Please reproduce, exactly and with nothing else, every line from the one containing "## Compute Instance" through the last line of the records below.

(Saved entries)
====

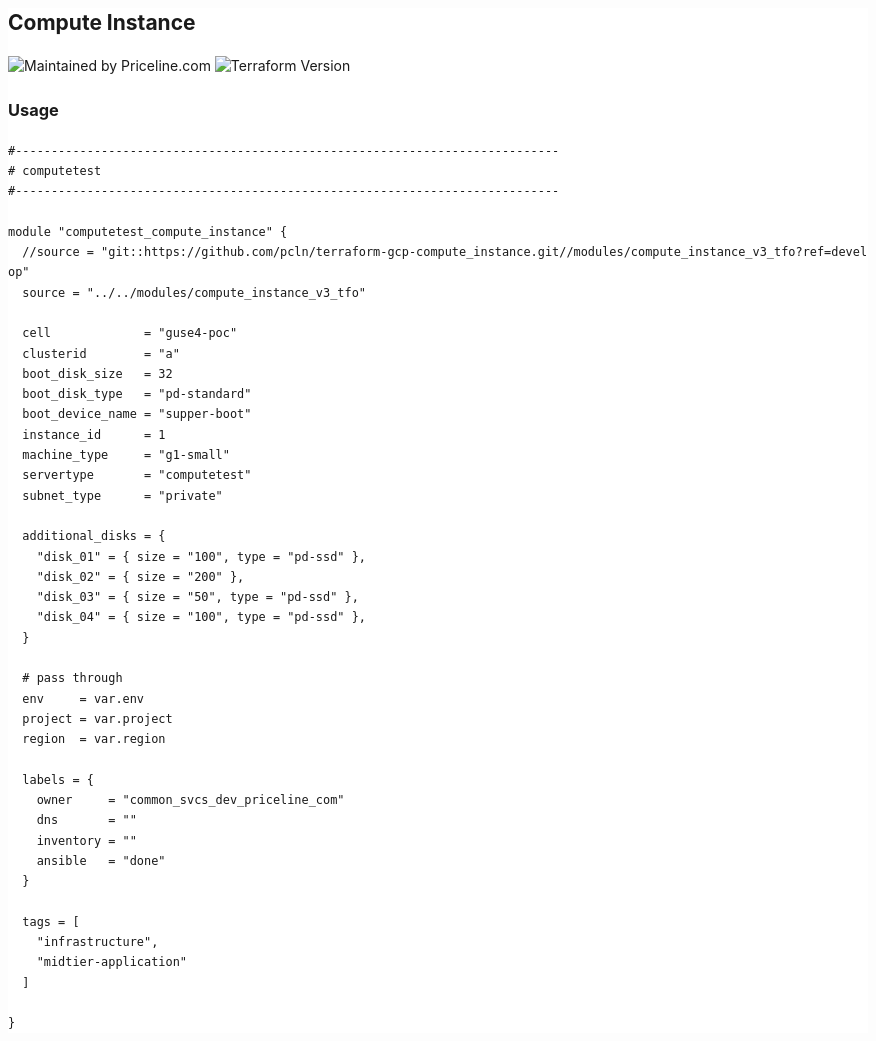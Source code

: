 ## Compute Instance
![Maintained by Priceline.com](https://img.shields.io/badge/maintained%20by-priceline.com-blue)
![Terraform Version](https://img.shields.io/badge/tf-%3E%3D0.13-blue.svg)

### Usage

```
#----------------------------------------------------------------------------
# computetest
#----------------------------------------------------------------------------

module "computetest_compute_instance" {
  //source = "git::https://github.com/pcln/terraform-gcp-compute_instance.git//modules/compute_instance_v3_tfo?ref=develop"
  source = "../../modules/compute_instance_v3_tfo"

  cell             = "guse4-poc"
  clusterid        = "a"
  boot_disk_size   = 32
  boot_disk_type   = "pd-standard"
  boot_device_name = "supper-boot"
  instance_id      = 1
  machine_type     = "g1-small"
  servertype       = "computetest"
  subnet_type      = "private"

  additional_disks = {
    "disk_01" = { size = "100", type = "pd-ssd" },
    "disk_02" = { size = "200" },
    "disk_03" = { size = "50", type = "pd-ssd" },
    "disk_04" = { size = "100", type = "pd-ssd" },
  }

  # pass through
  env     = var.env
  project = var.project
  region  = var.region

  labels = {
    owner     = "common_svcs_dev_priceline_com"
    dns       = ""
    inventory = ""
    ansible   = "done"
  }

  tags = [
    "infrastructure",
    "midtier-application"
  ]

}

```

====

▶ _ANSWER BELOW_:
: ## Compute Instance
![Maintained by Priceline.com](https://img.shields.io/badge/maintained%20by-priceline.com-blue)
![Terraform Version](https://img.shields.io/badge/tf-%3E%3D0.13-blue.svg)

### Usage

```
#----------------------------------------------------------------------------
# computetest
#----------------------------------------------------------------------------

module "computetest_compute_instance" {
  //source = "git::https://github.com/pcln/terraform-gcp-compute_instance.git//modules/compute_instance_v3_tfo?ref=develop"
  source = "../../modules/compute_instance_v3_tfo"

  cell             = "guse4-poc"
  clusterid        = "a"
  boot_disk_size   = 32
  boot_disk_type   = "pd-standard"
  boot_device_name = "supper-boot"
  instance_id      = 1
  machine_type     = "g1-small"
  servertype       = "computetest"
  subnet_type      = "private"

  additional_disks = {
    "disk_01" = { size = "100", type = "pd-ssd" },
    "disk_02" = { size = "200" },
    "disk_03" = { size = "50", type = "pd-ssd" },
    "disk_04" = { size = "100", type = "pd-ssd" },
  }

  # pass through
  env     = var.env
  project = var.project
  region  = var.region

  labels = {
    owner     = "common_svcs_dev_priceline_com"
    dns       = ""
    inventory = ""
    ansible   = "done"
  }

  tags = [
    "infrastructure",
    "midtier-application"
  ]

}

```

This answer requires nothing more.